There are a lot of ways the story could have taken a left turn into tragedy. When Carol is holding a gun on the private eye after confronting him, she could have decided she had nothing to lose. The divorce proceedings could have gone in the most historically-prevalent direction with Carol being forbidden any further contact with her daughter and her life being turned into an open scandal in court. A more traditional lesbian-pulp ending (which often included contractual requirements that the characters be punished or converted) might have involved a suicide or fatal accident, a return by one or the other of the characters to the waiting male partner (probably Therese who plays the role of nearly-innocent ingenue in contrast to Carol’s experienced and world-weary character).

And none of that happens, although we are set up to expect it. This is what I mean by the movie “failing to have a tragic ending”. The mistily ambiguous ending at least strongly suggests that Carol and Therese have decided to return to their relationship, and that Carol may have succeeded in being granted occasional supervised access to her daughter, despite openly refusing to recant or reform. But this isn’t anything you could call a “happy” ending. The characters themselves have little expectation of more than a temporary fling, then moving on to similar affairs once the initial passion has cooled. (When Abby discusses her and Carol’s affair with Therese she says something to the effect of, “And then it changed and we moved on. It always changes.”) They have no models for stable, long-term relationships and absolutely no support from society. Therese has a couple of encounters with other characters that it is suggested are lesbian or bi: a “mannish” couple in a record store, a woman at a party who seems to be meant to ping our gaydar (and possibly to ping Therese's as well). But the characters have an overwhelming sense of being cut off from their social contexts, of needing to keep their romantic interests entirely apart from their day-to-day interactions with friends and co-workers.

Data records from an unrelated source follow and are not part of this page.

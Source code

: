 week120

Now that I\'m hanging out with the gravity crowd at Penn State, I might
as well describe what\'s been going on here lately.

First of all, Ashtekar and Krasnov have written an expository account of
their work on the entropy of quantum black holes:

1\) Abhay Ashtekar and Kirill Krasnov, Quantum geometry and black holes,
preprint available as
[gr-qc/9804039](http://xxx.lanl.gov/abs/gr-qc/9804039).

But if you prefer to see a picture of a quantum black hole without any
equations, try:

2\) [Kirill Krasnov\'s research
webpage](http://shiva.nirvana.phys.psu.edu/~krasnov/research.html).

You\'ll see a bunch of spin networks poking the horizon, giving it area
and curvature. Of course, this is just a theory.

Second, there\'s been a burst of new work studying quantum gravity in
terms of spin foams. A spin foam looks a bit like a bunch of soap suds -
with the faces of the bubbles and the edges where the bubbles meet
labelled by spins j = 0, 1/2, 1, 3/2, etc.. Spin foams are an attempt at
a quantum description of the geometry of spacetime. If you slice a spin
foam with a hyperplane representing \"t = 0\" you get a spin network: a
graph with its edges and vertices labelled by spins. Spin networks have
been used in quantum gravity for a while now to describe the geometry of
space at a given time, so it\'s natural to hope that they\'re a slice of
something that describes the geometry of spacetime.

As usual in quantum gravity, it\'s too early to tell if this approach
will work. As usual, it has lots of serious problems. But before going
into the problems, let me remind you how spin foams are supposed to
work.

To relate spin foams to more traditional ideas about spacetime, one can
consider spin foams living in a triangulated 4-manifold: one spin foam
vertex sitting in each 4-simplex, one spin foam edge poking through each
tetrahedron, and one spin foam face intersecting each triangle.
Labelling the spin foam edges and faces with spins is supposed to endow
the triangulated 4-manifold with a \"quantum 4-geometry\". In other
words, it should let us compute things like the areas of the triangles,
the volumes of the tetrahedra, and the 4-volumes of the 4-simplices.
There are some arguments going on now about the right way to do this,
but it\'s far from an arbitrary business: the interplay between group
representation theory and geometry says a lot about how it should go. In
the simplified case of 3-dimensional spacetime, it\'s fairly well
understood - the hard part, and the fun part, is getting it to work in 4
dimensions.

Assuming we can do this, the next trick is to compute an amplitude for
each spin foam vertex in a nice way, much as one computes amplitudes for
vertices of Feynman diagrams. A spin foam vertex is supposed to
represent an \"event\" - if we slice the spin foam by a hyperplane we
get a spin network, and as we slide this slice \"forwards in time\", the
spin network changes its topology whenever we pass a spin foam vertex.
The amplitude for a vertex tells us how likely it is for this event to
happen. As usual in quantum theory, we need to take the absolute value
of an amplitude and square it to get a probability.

Because, of course, that was what life was like in the ‘50s if you were queer and were clinging to the illusion of a “respectable” life.

So how does this match up with the review questions? No death. Somewhat surprisingly for the genre, no recanting (though we’re kept on the edge of our seats on this point, particularly in the opening scene before we flash-back to the beginning of the story). I wouldn’t necessarily put this strongly in the category of a coming-out theme. Therese is experiencing her first relationship with a woman, but she accepts her attraction rather easily. (And nobody is technically “coming out” in this context since they're all solidly closeted.) Although the resolution can’t exactly be called “unhappy”, neither can it really be called “happy”. I think I’d have to settle for non-tragically dreary.

As noted above, in taking this route, the original novel was ground-breaking. But this isn’t the ‘50s. And while the movie is a gorgeous period piece of its setting (and one can’t deny that Cate Blanchett and Rooney Mara act the hell out of their roles), one has to consider why this particular story was chosen to produce. Who is the audience for this film? What message is it intended to convey? To today's young queer people, it must seem as disconnected from their lives as…well, as a Victorian setting would have been for me. Despite the sympathetic and non-tragic depiction of the characters, it's hard not to see it as a costume-drama for the entertainment of straight audiences in the same way that the sanitized, white-washed Stonewall is. I'd like to have loved this movie, but it doesn't feel like I was the intended audience. That doesn't mean much, I suppose -- I so rarely am.